Patience is key for South Africa

South Africa’s strong performance in 2024 shows that patience is key for the nation’s investors.
According to Old Mutual Wealth Chief Investment Strategist, Izak Odendaal, South Africans started 2024 with apprehension amidst heightened load shedding and political uncertainty.
However, the end of 2024 brought with it a very different mood.
Load shedding seems to be a thing of the past due to increased private production and operational improvements at Eskom.
Even if load shedding does return, which seems likely, it will not be as severe as it was in 2022 and 2023.
Although the ANC performed much worse than was expected in the election, it immediately accepted the results and began coalition talks.
A centrist government of national unity (GNU) was created, and it focused on growth-boosting structural economic reforms and ongoing gradual fiscal consolidation.
Odendall also noted that progress has also been made on a relaxed visa regime for skilled workers, while Transnet also published its Rail Network Statement a few days before Christmas, with private players to set to run trains on its tracks.

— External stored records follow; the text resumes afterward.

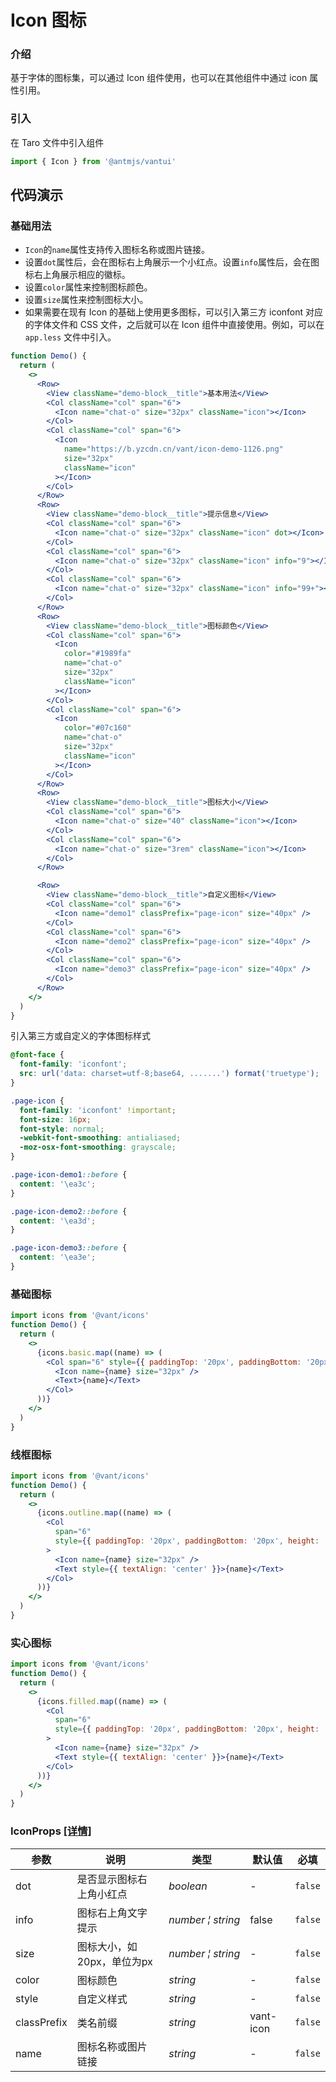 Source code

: # Icon 图标

### 介绍

基于字体的图标集，可以通过 Icon 组件使用，也可以在其他组件中通过 icon 属性引用。

### 引入

在 Taro 文件中引入组件

```js
import { Icon } from '@antmjs/vantui'
```

## 代码演示

### 基础用法

- `Icon`的`name`属性支持传入图标名称或图片链接。
- 设置`dot`属性后，会在图标右上角展示一个小红点。设置`info`属性后，会在图标右上角展示相应的徽标。
- 设置`color`属性来控制图标颜色。
- 设置`size`属性来控制图标大小。
- 如果需要在现有 Icon 的基础上使用更多图标，可以引入第三方 iconfont 对应的字体文件和 CSS 文件，之后就可以在 Icon 组件中直接使用。例如，可以在 `app.less` 文件中引入。

```jsx
function Demo() {
  return (
    <>
      <Row>
        <View className="demo-block__title">基本用法</View>
        <Col className="col" span="6">
          <Icon name="chat-o" size="32px" className="icon"></Icon>
        </Col>
        <Col className="col" span="6">
          <Icon
            name="https://b.yzcdn.cn/vant/icon-demo-1126.png"
            size="32px"
            className="icon"
          ></Icon>
        </Col>
      </Row>
      <Row>
        <View className="demo-block__title">提示信息</View>
        <Col className="col" span="6">
          <Icon name="chat-o" size="32px" className="icon" dot></Icon>
        </Col>
        <Col className="col" span="6">
          <Icon name="chat-o" size="32px" className="icon" info="9"></Icon>
        </Col>
        <Col className="col" span="6">
          <Icon name="chat-o" size="32px" className="icon" info="99+"></Icon>
        </Col>
      </Row>
      <Row>
        <View className="demo-block__title">图标颜色</View>
        <Col className="col" span="6">
          <Icon
            color="#1989fa"
            name="chat-o"
            size="32px"
            className="icon"
          ></Icon>
        </Col>
        <Col className="col" span="6">
          <Icon
            color="#07c160"
            name="chat-o"
            size="32px"
            className="icon"
          ></Icon>
        </Col>
      </Row>
      <Row>
        <View className="demo-block__title">图标大小</View>
        <Col className="col" span="6">
          <Icon name="chat-o" size="40" className="icon"></Icon>
        </Col>
        <Col className="col" span="6">
          <Icon name="chat-o" size="3rem" className="icon"></Icon>
        </Col>
      </Row>

      <Row>
        <View className="demo-block__title">自定义图标</View>
        <Col className="col" span="6">
          <Icon name="demo1" classPrefix="page-icon" size="40px" />
        </Col>
        <Col className="col" span="6">
          <Icon name="demo2" classPrefix="page-icon" size="40px" />
        </Col>
        <Col className="col" span="6">
          <Icon name="demo3" classPrefix="page-icon" size="40px" />
        </Col>
      </Row>
    </>
  )
}
```

引入第三方或自定义的字体图标样式

```css
@font-face {
  font-family: 'iconfont';
  src: url('data: charset=utf-8;base64, .......') format('truetype');
}

.page-icon {
  font-family: 'iconfont' !important;
  font-size: 16px;
  font-style: normal;
  -webkit-font-smoothing: antialiased;
  -moz-osx-font-smoothing: grayscale;
}

.page-icon-demo1::before {
  content: '\ea3c';
}

.page-icon-demo2::before {
  content: '\ea3d';
}

.page-icon-demo3::before {
  content: '\ea3e';
}
```

### 基础图标

```jsx
import icons from '@vant/icons'
function Demo() {
  return (
    <>
      {icons.basic.map((name) => (
        <Col span="6" style={{ paddingTop: '20px', paddingBottom: '20px' }}>
          <Icon name={name} size="32px" />
          <Text>{name}</Text>
        </Col>
      ))}
    </>
  )
}
```

### 线框图标

```jsx
import icons from '@vant/icons'
function Demo() {
  return (
    <>
      {icons.outline.map((name) => (
        <Col
          span="6"
          style={{ paddingTop: '20px', paddingBottom: '20px', height: '100px' }}
        >
          <Icon name={name} size="32px" />
          <Text style={{ textAlign: 'center' }}>{name}</Text>
        </Col>
      ))}
    </>
  )
}
```

### 实心图标

```jsx
import icons from '@vant/icons'
function Demo() {
  return (
    <>
      {icons.filled.map((name) => (
        <Col
          span="6"
          style={{ paddingTop: '20px', paddingBottom: '20px', height: '100px' }}
        >
          <Icon name={name} size="32px" />
          <Text style={{ textAlign: 'center' }}>{name}</Text>
        </Col>
      ))}
    </>
  )
}
```
### IconProps [[详情]](https://github.com/AntmJS/vantui/tree/main/packages/vantui/types/icon.d.ts)   

| 参数 | 说明 | 类型 | 默认值 | 必填 |
| --- | --- | --- | --- | --- |
| dot | 是否显示图标右上角小红点 | _&nbsp;&nbsp;boolean<br/>_ | - | `false` |
| info | 图标右上角文字提示 | _&nbsp;&nbsp;number&nbsp;&brvbar;&nbsp;string<br/>_ | false | `false` |
| size | 图标大小，如 20px，单位为px | _&nbsp;&nbsp;number&nbsp;&brvbar;&nbsp;string<br/>_ | - | `false` |
| color | 图标颜色 | _&nbsp;&nbsp;string<br/>_ | - | `false` |
| style | 自定义样式 | _&nbsp;&nbsp;string<br/>_ | - | `false` |
| classPrefix | 类名前缀 | _&nbsp;&nbsp;string<br/>_ | vant-icon | `false` |
| name | 图标名称或图片链接 | _&nbsp;&nbsp;string<br/>_ | - | `false` |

When it comes to Eskom, its century-old monopoly is coming to an end.
The GNU, however, is not out of the woods with the state of Johannesburg, the country’s economic hub, becoming a crisis.
Nevertheless, Odendall said that for the first time in years, there is a genuine reason to feel more optimistic about South Africa.
Lower inflation should also help South Africa, leading to further interest rate cuts in the future.
Inflation was also well below the Reserve Bank’s 3% to 6% target range in October and November.
“The Reserve Bank cut rates twice in 2024 and will probably cut two or three times again this year. The domestic inflation outlook is benign, but the Reserve Bank will keep a close eye on the trajectory for US rates,” said Odendaal.
“Reserve Bank officials will probably view the sudden weakness of the rand in December and early January as vindicating their gradual approach in an uncertain global environment.”
Although the rand fell 4% in December, the rand ended the year as one of the best-performing currencies against a globally strong US dollar, only losing 3%.
Although the currency broke through R19 to the dollar on Friday, this decline was on par with other currencies.
Looking at the data, South African asset classes had a good year across the board in 2024.
In rand terms, the FTSE/JSE Capped Swix Index returned 13% and the JSE All Bond Index delivered 17% – a double-digit return in real terms.
Listed property was the best domestic asset class, surging 30% during 2024 from depressed covid lows.
“The patience of South African investors has been severely tested in recent years, but it paid off in 2024,” said Odendaal.
“It is a reminder that long-term returns are always made up of a few really good years, interspersed with bad and boring ones. One has to sit through the latter to benefit from the former.”
“The good news is that valuations are still reasonable across domestic asset classes, which together with improvements in economic fundamentals, bode well for future returns.”
However, that doesn’t mean that 2025 will be another great year – there is simply no way of telling the future.
“Looking back, history always looks like a linear progression of events, but in fact, it is a giant tree, with branches sprouting off in all directions. That we’ve ended up at the end of a particular twig on a particular branch is not inevitable.”
“At the end of 2025, it will again be easy to say ‘we should’ve known’ but at its dawn, much is unknown and unknowable. It always feels trite to say this, but it remains true: the best approach is being patient, appropriately diversified and sticking to the long-term plan.”